Brian: We were kind of a prototype for them doing that kind of deal and now they’ve basically created a whole business out of licensing that data to others which is part of our investment thesis in that company.
If you look at DocuSign, we had a different example but we’ve had a great partnership with them going back many years in terms of how you could utilize electronic signatures in Office 365. There’s some good selling and marketing motions that go along with that as well that go in both directions and we participated in their last private round as well long after the partnership itself had come to be.
Then if you look at a more recent one which is Mesosphere, the container space, and we’re doing a whole bunch of interesting things both with them and the other container players. We really like that partnership as well both on the technical and go-to market side.
Ben: Do you ever see any sort of conflicts arise where you want to be horizontal and participate with everyone kind of let’s just say it’s all the container players in a very democratic and open way and yet you have the strategic bet that you’ve placed on one of them?
Brian: We certainly do. I mean, it obviously depends on the space in terms of how democratic you want to be, if you will. But again, we’re first and foremost technology partners and the commercial deals will speak for themselves. So if we’re going to go and do some sort of exclusive or semi-exclusive whether it would be kind of implied or purposeful exclusivity in any given area, the commercial partnership and how we do that and talk about it will mention that.

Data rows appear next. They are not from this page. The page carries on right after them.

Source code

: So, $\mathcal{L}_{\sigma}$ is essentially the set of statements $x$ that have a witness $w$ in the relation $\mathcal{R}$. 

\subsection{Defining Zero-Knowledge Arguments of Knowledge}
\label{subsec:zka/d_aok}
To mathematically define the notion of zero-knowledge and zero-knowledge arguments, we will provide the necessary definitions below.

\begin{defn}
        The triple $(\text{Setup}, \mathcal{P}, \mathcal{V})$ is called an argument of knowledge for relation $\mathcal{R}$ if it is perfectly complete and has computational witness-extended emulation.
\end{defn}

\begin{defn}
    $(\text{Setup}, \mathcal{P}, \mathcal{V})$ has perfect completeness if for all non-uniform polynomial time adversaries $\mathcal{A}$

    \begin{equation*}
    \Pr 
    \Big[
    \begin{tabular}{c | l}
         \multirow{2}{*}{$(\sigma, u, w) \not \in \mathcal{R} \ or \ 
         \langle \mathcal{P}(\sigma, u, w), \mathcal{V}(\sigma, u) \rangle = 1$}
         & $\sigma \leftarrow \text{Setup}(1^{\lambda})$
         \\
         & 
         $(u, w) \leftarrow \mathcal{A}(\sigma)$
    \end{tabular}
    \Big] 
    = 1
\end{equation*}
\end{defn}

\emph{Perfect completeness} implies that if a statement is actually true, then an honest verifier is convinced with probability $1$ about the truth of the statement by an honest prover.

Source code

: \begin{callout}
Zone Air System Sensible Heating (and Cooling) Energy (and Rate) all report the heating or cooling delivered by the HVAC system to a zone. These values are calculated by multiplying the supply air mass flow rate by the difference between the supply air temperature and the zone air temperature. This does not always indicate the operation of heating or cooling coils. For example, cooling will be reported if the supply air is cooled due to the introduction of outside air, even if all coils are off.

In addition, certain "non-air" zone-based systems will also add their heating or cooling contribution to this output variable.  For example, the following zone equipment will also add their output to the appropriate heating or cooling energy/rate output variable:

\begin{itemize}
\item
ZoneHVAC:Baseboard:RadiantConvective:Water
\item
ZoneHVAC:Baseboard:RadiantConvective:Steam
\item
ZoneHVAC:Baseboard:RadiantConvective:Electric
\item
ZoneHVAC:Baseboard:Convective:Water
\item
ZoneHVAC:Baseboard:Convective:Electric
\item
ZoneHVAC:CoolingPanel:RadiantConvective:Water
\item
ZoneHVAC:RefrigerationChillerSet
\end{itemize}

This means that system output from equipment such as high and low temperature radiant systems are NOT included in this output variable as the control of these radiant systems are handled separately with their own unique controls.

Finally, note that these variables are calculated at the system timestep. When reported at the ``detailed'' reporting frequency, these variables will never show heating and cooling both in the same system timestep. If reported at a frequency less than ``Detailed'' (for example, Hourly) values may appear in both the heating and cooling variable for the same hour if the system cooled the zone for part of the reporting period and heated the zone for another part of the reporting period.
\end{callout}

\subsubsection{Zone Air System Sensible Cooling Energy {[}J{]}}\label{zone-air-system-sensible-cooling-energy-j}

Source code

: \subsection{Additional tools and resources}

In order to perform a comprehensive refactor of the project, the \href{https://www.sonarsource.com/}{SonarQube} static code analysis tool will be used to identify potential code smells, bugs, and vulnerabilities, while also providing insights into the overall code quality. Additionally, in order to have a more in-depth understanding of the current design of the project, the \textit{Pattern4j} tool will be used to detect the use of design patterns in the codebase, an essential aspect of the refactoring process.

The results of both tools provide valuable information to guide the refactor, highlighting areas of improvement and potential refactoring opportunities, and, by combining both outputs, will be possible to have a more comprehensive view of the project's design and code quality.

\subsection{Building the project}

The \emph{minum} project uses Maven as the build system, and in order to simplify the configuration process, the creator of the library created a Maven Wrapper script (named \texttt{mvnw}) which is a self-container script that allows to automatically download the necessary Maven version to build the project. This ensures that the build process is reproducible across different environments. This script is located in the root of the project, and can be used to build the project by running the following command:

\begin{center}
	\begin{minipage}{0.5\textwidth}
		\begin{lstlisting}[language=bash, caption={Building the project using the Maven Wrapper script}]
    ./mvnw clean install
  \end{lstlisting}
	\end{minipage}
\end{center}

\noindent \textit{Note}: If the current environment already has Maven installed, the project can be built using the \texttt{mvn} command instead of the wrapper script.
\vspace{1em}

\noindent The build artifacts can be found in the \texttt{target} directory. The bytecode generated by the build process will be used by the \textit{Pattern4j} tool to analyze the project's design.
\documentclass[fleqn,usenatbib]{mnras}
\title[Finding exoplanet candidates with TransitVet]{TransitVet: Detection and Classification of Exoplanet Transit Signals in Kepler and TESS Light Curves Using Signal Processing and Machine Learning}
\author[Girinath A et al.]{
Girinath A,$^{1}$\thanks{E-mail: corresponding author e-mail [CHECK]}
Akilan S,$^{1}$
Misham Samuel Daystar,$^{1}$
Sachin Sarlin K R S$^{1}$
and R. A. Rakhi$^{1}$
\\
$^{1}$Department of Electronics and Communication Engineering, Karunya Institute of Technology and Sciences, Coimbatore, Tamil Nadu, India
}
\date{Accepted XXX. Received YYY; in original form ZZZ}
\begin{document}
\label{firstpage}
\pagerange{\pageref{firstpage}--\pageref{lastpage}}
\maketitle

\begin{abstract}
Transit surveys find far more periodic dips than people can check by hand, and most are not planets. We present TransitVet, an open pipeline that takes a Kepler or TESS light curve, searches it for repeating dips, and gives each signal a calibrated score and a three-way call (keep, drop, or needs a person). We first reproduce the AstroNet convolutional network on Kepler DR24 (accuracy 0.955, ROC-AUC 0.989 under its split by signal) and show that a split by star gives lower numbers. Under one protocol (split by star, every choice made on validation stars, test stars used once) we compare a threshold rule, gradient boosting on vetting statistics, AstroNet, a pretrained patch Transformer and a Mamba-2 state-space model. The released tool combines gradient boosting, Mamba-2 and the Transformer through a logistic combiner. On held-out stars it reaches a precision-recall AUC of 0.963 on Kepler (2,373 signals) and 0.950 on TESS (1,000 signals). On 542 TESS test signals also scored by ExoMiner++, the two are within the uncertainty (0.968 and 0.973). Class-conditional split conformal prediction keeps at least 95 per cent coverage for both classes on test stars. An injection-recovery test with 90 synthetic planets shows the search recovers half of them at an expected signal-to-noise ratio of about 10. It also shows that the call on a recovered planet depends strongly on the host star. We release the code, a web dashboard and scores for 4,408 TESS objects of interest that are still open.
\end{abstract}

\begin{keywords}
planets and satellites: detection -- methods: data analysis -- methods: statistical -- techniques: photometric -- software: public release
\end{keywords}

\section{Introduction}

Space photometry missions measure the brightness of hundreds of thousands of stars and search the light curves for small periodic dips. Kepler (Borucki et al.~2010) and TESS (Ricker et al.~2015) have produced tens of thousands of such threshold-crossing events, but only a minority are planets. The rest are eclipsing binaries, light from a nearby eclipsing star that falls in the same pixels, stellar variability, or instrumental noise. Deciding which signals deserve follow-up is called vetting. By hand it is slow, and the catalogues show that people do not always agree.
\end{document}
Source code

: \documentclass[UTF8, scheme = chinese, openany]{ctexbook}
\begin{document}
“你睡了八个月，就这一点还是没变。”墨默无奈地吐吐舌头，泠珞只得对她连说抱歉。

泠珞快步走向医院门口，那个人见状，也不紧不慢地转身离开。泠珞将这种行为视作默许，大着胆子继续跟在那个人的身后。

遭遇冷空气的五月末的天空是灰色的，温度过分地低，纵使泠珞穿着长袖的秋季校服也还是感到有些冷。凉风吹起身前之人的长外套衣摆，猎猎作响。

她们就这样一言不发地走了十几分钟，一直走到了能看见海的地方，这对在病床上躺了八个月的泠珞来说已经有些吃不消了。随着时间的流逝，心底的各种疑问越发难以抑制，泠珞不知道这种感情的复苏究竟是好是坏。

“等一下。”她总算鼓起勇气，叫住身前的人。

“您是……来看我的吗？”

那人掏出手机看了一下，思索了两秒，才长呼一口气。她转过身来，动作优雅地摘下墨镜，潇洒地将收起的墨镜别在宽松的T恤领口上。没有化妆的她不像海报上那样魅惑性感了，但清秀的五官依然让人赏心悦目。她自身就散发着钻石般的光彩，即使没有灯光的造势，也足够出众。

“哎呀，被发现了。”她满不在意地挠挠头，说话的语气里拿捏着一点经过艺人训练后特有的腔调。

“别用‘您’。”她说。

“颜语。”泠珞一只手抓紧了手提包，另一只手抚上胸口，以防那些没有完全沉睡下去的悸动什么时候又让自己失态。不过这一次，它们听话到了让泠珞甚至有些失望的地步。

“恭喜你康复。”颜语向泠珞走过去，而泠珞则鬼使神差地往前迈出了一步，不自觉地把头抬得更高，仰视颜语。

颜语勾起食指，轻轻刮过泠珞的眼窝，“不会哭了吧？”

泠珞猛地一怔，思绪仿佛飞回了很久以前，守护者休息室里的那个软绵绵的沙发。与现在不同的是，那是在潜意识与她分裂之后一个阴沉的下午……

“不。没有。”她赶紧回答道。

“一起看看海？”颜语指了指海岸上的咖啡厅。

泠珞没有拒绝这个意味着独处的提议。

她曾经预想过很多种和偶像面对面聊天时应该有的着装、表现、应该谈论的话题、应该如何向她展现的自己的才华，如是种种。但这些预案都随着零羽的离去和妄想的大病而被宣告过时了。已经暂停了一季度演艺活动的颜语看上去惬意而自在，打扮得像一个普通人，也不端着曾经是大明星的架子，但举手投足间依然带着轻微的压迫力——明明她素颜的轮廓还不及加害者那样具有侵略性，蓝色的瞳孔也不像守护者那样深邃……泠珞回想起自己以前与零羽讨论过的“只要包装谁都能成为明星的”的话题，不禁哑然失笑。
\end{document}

Investment is, again, a separate deal. So one good example there would be if you look at a company called Cloudflare that we invested in, doing what they do, they need to be and want to be kind of a neutral party. To do that and to hammer it home, it was actually an interesting approach by that CEO founder to use his investment round as a way to reinforce that message of neutrality. So he got Baidu, us, Qualcomm, and Google all to co-invest together in the same round.
Ben: Very interesting.
Brian: So you can use these investments as tools and again given the right commercial partnership, we certainly had no qualms with those guys as investors.
David: Maybe a good time to jump to on that front whether– We discussed with Taylor at Adobe when we chatted with him a few months ago kind of what the right way was for startups to build a relationship over time with potential acquirers. He really stressed the importance of that it is a relationship. Don’t expect that you’re just going to call up a potential acquirer one day and have a deal done by the next week. But I’m curious on the investing front for you guys, obviously different companies have different policies on this and approaches to strategic investments. But what’s the best way for an earlier mid-stage company start building that relationship with Microsoft?
Brian: I think piling on with the Adobe guys on that, it is amusing or unamusing sometimes where we’ll get these calls saying, “we have a term sheet on hand from X, would you like to also put in a bid? Let us know within the next week,” to be acquired. It’s generally not very productive and it is indeed a relationship. And the thing to think about as a startup founder is, getting acquired is almost like going through a hiring exercise and you do have to develop a relationship and trust, and essentially the acquiring entity is indeed making a hiring decision on the company as well as the specific people. So if you don’t have a relationship in place, it’s really hard to speed that through in a rapid way. So it's always a good idea to be developing those relationships with potential acquirers well in advance and it leads into what I will say on the investing side which is certainly the strategic investing side for me, all those roads lead through a partnership anyway. So you need to have that dialogue with us on the partnership side with the product teams.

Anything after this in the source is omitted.